Tuesday, September 20, 2005

At least they're not complete bozos

After the big re-org and watching the company meeting webcast, I guess my first impression is that I'm glad our top management isn't quite as out of touch as they sound to the outside world, though that's not saying much. I thought Ballmer came across horribly in last week's Business week interview, completely in denial, dodging tough questions without giving any substantial answers, and simply being a rah-rah cheerleader. And internally both Gates and Ballmer have came across as completely being out of touch, not truly seeing Google (and Apple and Yahoo) as worthy competitors, and ignoring valid employee complaints about overladen process, bureaucracy, lack of innovation, etc.

At least they are now seeing Google as a worthy competitor, because they absolutely are. I'm glad they finally acknowledged Google's "web as a platform" strategy (not that it's hard, everyone and their grandmothers can probably see it by now), w/ their maps API, gmail, storage, personalized search & content, etc. I have my doubts as to whether this MSN and Windows marriage is going to counter that strategy effectively, given their drastically different cultures, but at least they are finally addressing this threat. Furthermore, they keep speaking of this amazing "innovation pipeline", but I'll believe it when I start to see real products that make me go, "man that's (bleep)ing cool (bleep)."

I still think Google has the edge though, they are what msft used to be 15-20 years ago: young, smart, arrogant, and hard-working as all hell. It's no wonder the msft offer acceptance rate at Stanford is ~50%, hell I'm surprised it's even that high. I do think it's an interesting case study whether msft can avoid the fate of IBM, HP, Merck, and other successful tech companies who became victims of their own success as they grew big and old.
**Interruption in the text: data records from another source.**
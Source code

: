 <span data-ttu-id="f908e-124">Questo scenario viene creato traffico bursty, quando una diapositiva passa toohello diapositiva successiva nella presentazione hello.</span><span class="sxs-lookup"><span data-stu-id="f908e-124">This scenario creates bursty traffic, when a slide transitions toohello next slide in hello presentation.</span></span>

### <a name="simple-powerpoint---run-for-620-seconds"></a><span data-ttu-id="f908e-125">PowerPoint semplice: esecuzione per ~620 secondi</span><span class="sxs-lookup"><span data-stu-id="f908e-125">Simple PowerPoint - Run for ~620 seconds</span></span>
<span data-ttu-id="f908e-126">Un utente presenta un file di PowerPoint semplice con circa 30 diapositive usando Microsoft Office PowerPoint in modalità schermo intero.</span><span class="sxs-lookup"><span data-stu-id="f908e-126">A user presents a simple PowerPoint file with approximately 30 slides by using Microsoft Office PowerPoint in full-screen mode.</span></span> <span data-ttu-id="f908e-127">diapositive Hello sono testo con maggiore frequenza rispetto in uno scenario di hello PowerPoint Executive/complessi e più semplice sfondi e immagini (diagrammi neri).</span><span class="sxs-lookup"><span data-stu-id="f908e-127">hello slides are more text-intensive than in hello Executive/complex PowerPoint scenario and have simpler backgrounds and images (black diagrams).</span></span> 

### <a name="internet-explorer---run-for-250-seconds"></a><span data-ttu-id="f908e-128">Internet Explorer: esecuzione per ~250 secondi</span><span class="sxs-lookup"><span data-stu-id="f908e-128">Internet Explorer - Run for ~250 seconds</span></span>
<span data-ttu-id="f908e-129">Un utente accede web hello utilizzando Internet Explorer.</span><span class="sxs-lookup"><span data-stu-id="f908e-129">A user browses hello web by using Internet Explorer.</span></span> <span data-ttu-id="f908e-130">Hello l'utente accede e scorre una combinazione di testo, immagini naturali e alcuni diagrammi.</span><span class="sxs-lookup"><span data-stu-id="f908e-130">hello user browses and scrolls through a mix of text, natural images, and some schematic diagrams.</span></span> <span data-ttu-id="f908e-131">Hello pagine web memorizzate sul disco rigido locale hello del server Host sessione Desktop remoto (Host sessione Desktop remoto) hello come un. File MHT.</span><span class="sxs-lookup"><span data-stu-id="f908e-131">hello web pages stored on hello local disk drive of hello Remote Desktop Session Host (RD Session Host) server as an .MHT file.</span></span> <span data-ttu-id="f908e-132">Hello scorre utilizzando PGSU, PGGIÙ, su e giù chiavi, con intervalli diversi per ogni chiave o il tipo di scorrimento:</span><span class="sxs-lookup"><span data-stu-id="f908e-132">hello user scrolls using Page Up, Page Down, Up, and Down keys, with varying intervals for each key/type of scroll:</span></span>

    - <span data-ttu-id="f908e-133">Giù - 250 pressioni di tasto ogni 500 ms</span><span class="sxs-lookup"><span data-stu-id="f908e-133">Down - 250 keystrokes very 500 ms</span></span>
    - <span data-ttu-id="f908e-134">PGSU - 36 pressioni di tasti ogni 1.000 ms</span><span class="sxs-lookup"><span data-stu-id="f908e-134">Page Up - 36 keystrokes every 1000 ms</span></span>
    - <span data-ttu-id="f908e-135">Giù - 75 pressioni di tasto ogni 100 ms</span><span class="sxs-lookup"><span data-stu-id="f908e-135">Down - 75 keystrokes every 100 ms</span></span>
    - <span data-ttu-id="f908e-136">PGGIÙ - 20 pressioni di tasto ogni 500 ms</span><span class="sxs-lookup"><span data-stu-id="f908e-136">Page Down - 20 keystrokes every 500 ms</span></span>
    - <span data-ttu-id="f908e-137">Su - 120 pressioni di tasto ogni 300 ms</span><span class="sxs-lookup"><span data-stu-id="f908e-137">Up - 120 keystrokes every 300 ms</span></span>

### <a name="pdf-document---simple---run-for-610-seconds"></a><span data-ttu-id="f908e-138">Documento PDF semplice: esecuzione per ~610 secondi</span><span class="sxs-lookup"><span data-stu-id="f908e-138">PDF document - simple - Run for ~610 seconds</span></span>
But I'm not sure I personally want to be part of this experiment. There are still execs whom I respect tremendously here, particularly Chris Jones in Windows, Steve Sinofsky in Office, and J Allard in Xbox, but whether/when this 2nd generation leadership will really get to call the shots at msft still remains to be seen. btw, Steve's got an excellent post on becoming a general manager that I just have to point out.

So in summary, it's "I'm glad they (Bill and Steve) are not complete morons." But they'll have to show me a lot more to convince me they are worthy of the god-status bestowed upon them around here.

2 comments:

totochi said...

Sometimes the better part of innovation is responsiveness, listening to your customers. People sometimes ignore the fact that we put a Windows XP SP2 version (an update to the operating system with improved security features) out into the marketplace, which was an incredibly major release. It doesn't have an incredibly major release name, but it's an incredibly major release relative to the concerns and issues people were having about security. That took time, that took effort, that took energy.

Hmm, he makes it sound like SP2 was due to customer "concerns and issues". I thought it was more like a plethora of security holes that should not have been there in the first place.

It was a horrible interview. Perhaps he should run for political office from the way he dodged questions.

closetmusician said...

yeah, that was definitely a terrible interview. i'd much rather he admit that we dropped the ball, and people have kicked our asses in some areas. but we will re-dedicate ourselves to dominate the market again. at least that's honest.